Views · Wildflowers
Kids will enjoy the gentle grades and exploring the tunnels.
Both the east and west Mark O. Hatfield Trailheads require a Oregon State Parks Day-Use Parking Permit.
A section of restored Historic Columbia River Highway State Trail that opened to the public in 2000, giving visitors access to a smoothly paved trail that allows countless views of the Columbia River along gentle grades. The trails namesake tunnels are located less than a mile from the East trailhead.
This trail can be traveled in either direction as a shuttle or an out-and-back. From the east, the trail starts along the shoulder of Rock Creek Road before shortly crossing over to the old highway. Past the gate, the trail crosses through a large boulder field dotted with pine trees. The edge of the gorge is soon reached and the trail continues west, paralleling the river.
From the stone guardrail you'll get you first glimpse of Eighteen Mile Island Below. Ahead, a stone-walled lookout on the edge of the gorge provides an even better view. In April and May the grassy area around the lookout brightens with several types of wildflowers including balsam root.

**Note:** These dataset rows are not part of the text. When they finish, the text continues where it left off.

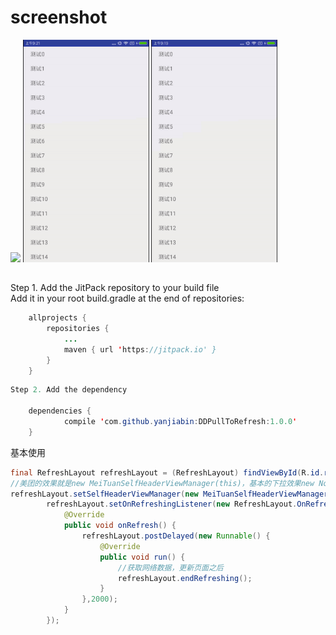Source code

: # screenshot
<a href="pic/maituan.gif" width="40%"/></a> <a href="pic/normal.gif"><img src="art/02.jpg" width="40%"/></a>
<a href="pic/normal.gif"><img src="pic/normal.gif" width="40%"/></a> <a href="pic/maituan.gif"><img src="pic/maituan.gif" width="40%"/></a>
## 
Step 1. Add the JitPack repository to your build file</br>
Add it in your root build.gradle at the end of repositories:</br>
```Java
	allprojects {
		repositories {
			...
			maven { url 'https://jitpack.io' }
		}
	}
```
```Java
Step 2. Add the dependency

	dependencies {
	        compile 'com.github.yanjiabin:DDPullToRefresh:1.0.0'
	}
```
基本使用
```Java
final RefreshLayout refreshLayout = (RefreshLayout) findViewById(R.id.refresh_layout);
//美团的效果就是new MeiTuanSelfHeaderViewManager(this)，基本的下拉效果new NormalSelfHeaderViewManager(this)
refreshLayout.setSelfHeaderViewManager(new MeiTuanSelfHeaderViewManager(this));
		refreshLayout.setOnRefreshingListener(new RefreshLayout.OnRefreshingListener() {
			@Override
			public void onRefresh() {
				refreshLayout.postDelayed(new Runnable() {
					@Override
					public void run() {
						//获取网络数据，更新页面之后
						refreshLayout.endRefreshing();
					}
				},2000);
			}
		});
```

Directly beyond the lookout is the entrance to the east tunnel. The combined length of the tunnels is quite short and visibility remains good throughout. There are also a few side passages leading to windows know as adits. On the other end of the tunnels is a long structure to catch rocks. If you're looking for a shorter out-and-back option, the tunnels are a popular spot to turn around.
Beyond the tunnels the trail continues for about four miles until it reaches the Mark Hatfield West Trailhead and the visitor center there. This portion receives more moisture and is greener and has more trees as a result.
This content was contributed by the Friends of the Columbia Gorge. To find more hikes they recommend and to learn about their efforts to support the Columbia Gorge click here
History & Background
When Interstate 84 opened in 1954, the original Columbia River Highway was abandoned and these two tunnels were filled in with rock. Later the idea of reopening the old highway as a tourist destination grew and work began in 1995 to reconnect the old highway between Mosier and Hood River.
In addition to the adits in the tunnel, you'll also milepost 72 and carved graffiti from 1921 that details the names of the party who was stranded in the tunnel during a snowstorm.